[Rendered images with source text]
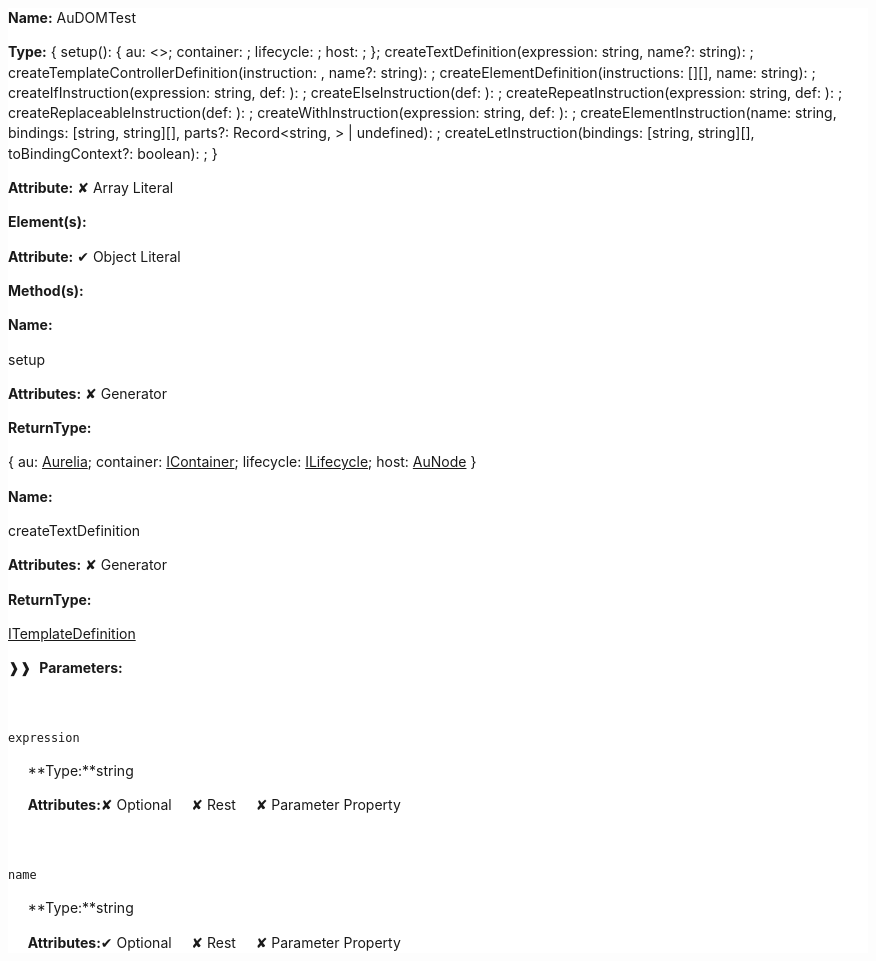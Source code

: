 **Name:** AuDOMTest

**Type:** { setup(): { au: <>; container: ; lifecycle: ; host: ; }; createTextDefinition(expression: string, name?: string): ; createTemplateControllerDefinition(instruction: , name?: string): ; createElementDefinition(instructions: [][], name: string): ; createIfInstruction(expression: string, def: ): ; createElseInstruction(def: ): ; createRepeatInstruction(expression: string, def: ): ; createReplaceableInstruction(def: ): ; createWithInstruction(expression: string, def: ): ; createElementInstruction(name: string, bindings: [string, string][], parts?: Record<string, > | undefined): ; createLetInstruction(bindings: [string, string][], toBindingContext?: boolean): ; }

**Attribute:** ✘ Array Literal

**Element(s):**

**Attribute:** ✔ Object Literal

**Method(s):**

**Name:**

setup

**Attributes:** ✘ Generator

**ReturnType:**

{ au: [Aurelia](https://gitbook-18.gitbook.io/au//runtime/aurelia/classes/aurelia); container: [IContainer](https://gitbook-18.gitbook.io/au//kernel/di/interfaces/icontainer); lifecycle: [ILifecycle](https://gitbook-18.gitbook.io/au//runtime/lifecycle/interfaces/ilifecycle); host: [AuNode](https://gitbook-18.gitbook.io/au//testing/au-dom/classes/aunode) }

**Name:**

createTextDefinition

**Attributes:** ✘ Generator

**ReturnType:**

[ITemplateDefinition](https://gitbook-18.gitbook.io/au//runtime/definitions/interfaces/itemplatedefinition)

❱❱&nbsp;&nbsp;**Parameters:**

&nbsp;&nbsp;&nbsp;&nbsp;&nbsp;
```
expression
```

&nbsp;&nbsp;&nbsp;&nbsp;&nbsp;**Type:**string

&nbsp;&nbsp;&nbsp;&nbsp;&nbsp;**Attributes:**✘ Optional&nbsp;&nbsp;&nbsp;&nbsp;&nbsp;✘ Rest&nbsp;&nbsp;&nbsp;&nbsp;&nbsp;✘ Parameter Property

&nbsp;&nbsp;&nbsp;&nbsp;&nbsp;
```
name
```

&nbsp;&nbsp;&nbsp;&nbsp;&nbsp;**Type:**string

&nbsp;&nbsp;&nbsp;&nbsp;&nbsp;**Attributes:**✔ Optional&nbsp;&nbsp;&nbsp;&nbsp;&nbsp;✘ Rest&nbsp;&nbsp;&nbsp;&nbsp;&nbsp;✘ Parameter Property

Problem requirements
Hand over the entries again, exactly as written and without the pictures.

Answer to this exercise
Source code

: **Name:** AuDOMTest

**Type:** { setup(): { au: <>; container: ; lifecycle: ; host: ; }; createTextDefinition(expression: string, name?: string): ; createTemplateControllerDefinition(instruction: , name?: string): ; createElementDefinition(instructions: [][], name: string): ; createIfInstruction(expression: string, def: ): ; createElseInstruction(def: ): ; createRepeatInstruction(expression: string, def: ): ; createReplaceableInstruction(def: ): ; createWithInstruction(expression: string, def: ): ; createElementInstruction(name: string, bindings: [string, string][], parts?: Record<string, > | undefined): ; createLetInstruction(bindings: [string, string][], toBindingContext?: boolean): ; }

**Attribute:** ✘ Array Literal

**Element(s):**

**Attribute:** ✔ Object Literal

**Method(s):**

**Name:**

setup

**Attributes:** ✘ Generator

**ReturnType:**

{ au: [Aurelia](https://gitbook-18.gitbook.io/au//runtime/aurelia/classes/aurelia); container: [IContainer](https://gitbook-18.gitbook.io/au//kernel/di/interfaces/icontainer); lifecycle: [ILifecycle](https://gitbook-18.gitbook.io/au//runtime/lifecycle/interfaces/ilifecycle); host: [AuNode](https://gitbook-18.gitbook.io/au//testing/au-dom/classes/aunode) }

**Name:**

createTextDefinition

**Attributes:** ✘ Generator

**ReturnType:**

[ITemplateDefinition](https://gitbook-18.gitbook.io/au//runtime/definitions/interfaces/itemplatedefinition)

❱❱&nbsp;&nbsp;**Parameters:**

&nbsp;&nbsp;&nbsp;&nbsp;&nbsp;
```
expression
```

&nbsp;&nbsp;&nbsp;&nbsp;&nbsp;**Type:**string

&nbsp;&nbsp;&nbsp;&nbsp;&nbsp;**Attributes:**✘ Optional&nbsp;&nbsp;&nbsp;&nbsp;&nbsp;✘ Rest&nbsp;&nbsp;&nbsp;&nbsp;&nbsp;✘ Parameter Property

&nbsp;&nbsp;&nbsp;&nbsp;&nbsp;
```
name
```

&nbsp;&nbsp;&nbsp;&nbsp;&nbsp;**Type:**string

&nbsp;&nbsp;&nbsp;&nbsp;&nbsp;**Attributes:**✔ Optional&nbsp;&nbsp;&nbsp;&nbsp;&nbsp;✘ Rest&nbsp;&nbsp;&nbsp;&nbsp;&nbsp;✘ Parameter Property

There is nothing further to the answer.